Egyptian Foreign Ministry shows Egypt's Foreign Minister Sameh Shoukry Syrian President Bashar Al Assad
This handout picture released by the Egyptian Foreign Ministry shows Egypt's Foreign Minister Sameh Shoukry (L) meeting with Syrian President Bashar Al Assad (R) in Damascus on February 27, 2023. Image Credit: AFP

Damascus: Egypt’s foreign minister met Syrian President Bashar Al Assad on Monday in the first visit to Damascus by a top Egyptian diplomat since the civil war began in 2011.

Assad has benefited from an outpouring of Arab support since devastating earthquakes hit his country and neighbouring Turkey earlier this month.

“The goal of the visit is primarily humanitarian, and to pass on our solidarity from the leadership, the government and the people of Egypt to the people of Syria,” Egyptian Foreign Minister Sameh Shoukry told reporters in Damascus.

Egypt was looking forward to providing more quake assistance in full coordination with the Syrian government - after already having donated some 1,500 tonnes so far, Shoukry added, standing alongside Syrian Foreign Minister Faisal Mekdad.

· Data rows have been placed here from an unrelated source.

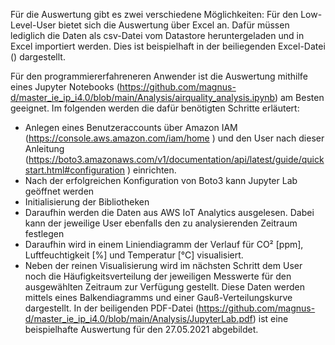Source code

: Für die Auswertung gibt es zwei verschiedene Möglichkeiten:
Für den Low-Level-User bietet sich die Auswertung über Excel an. Dafür müssen lediglich die Daten als csv-Datei vom Datastore heruntergeladen und in Excel importiert werden.
Dies ist beispielhaft in der beiliegenden Excel-Datei () dargestellt.

Für den programmiererfahreneren Anwender ist die Auswertung mithilfe eines Jupyter Notebooks (https://github.com/magnus-d/master_ie_ip_i4.0/blob/main/Analysis/airquality_analysis.ipynb) am Besten geeignet. Im folgenden werden die dafür benötigten Schritte erläutert: 
- Anlegen eines Benutzeraccounts über Amazon IAM (https://console.aws.amazon.com/iam/home ) und den User nach dieser Anleitung (https://boto3.amazonaws.com/v1/documentation/api/latest/guide/quickstart.html#configuration ) einrichten. 
- Nach der erfolgreichen Konfiguration von Boto3 kann Jupyter Lab geöffnet werden 
- Initialisierung der Bibliotheken 
- Daraufhin werden die Daten aus AWS IoT Analytics ausgelesen. Dabei kann der jeweilige User ebenfalls den zu analysierenden Zeitraum festlegen 
- Daraufhin wird in einem Liniendiagramm der Verlauf für CO² [ppm], Luftfeuchtigkeit [%] und Temperatur [°C] visualisiert. 
- Neben der reinen Visualisierung wird im nächsten Schritt dem User noch die Häufigkeitsverteilung der jeweiligen Messwerte für den ausgewählten Zeitraum zur Verfügung gestellt. Diese Daten werden mittels eines Balkendiagramms und einer Gauß-Verteilungskurve dargestellt. 
In der beiligenden PDF-Datei (https://github.com/magnus-d/master_ie_ip_i4.0/blob/main/Analysis/JupyterLab.pdf) ist eine beispielhafte Auswertung für den 27.05.2021 abgebildet.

“When the foreign minister of Egypt comes to Damascus, he comes to his home, his people, and his country,” Mekdad said.

The earthquake killed more than 5,900 people in Syria, the bulk of them in the rebel-held northwest. In Turkey, the death toll stands at more than 44,000.

The Arab League suspended Syria in 2011 over the government’s deadly crackdown on protests.

But a number of Arab states have shifted approach towards normalising ties in recent years.

Shoukry did not respond to reporters’ questions on whether Egypt would support lifting the Arab League’s suspension of Syria.

Sisi call

Egypt reopened its embassy in Syria in 2013, but kept Assad at arm’s length.

Shoukry met Mekdad in 2021 on the sidelines of the United Nations General Assembly. Following the quake, President Abdel Fattah Al Sisi spoke with Assad by phone for the first time and on Sunday a delegation of parliamentarians from around the region - including Egypt’s parliament speaker - met Assad in Damascus.

Washington has voiced opposition to any moves towards rehabilitating or normalising ties with Assad, citing his government’s brutality during the conflict and the need to see progress towards a political solution.

Saudi Arabia has said consensus was building in the Arab world that isolating Syria was not working and that dialogue with Damascus was needed at some point to at least address humanitarian issues.

Shoukry is also due to visit to Turkey on Monday, pointing to another shift in Egypt’s foreign ties.

Erdogan and Sisi met and shook hands during the 2022 World Cup in Qatar - another country with which Egypt has rebuilt relations - and Turkish companies earlier this month committed to $500 million in new investments in Egypt.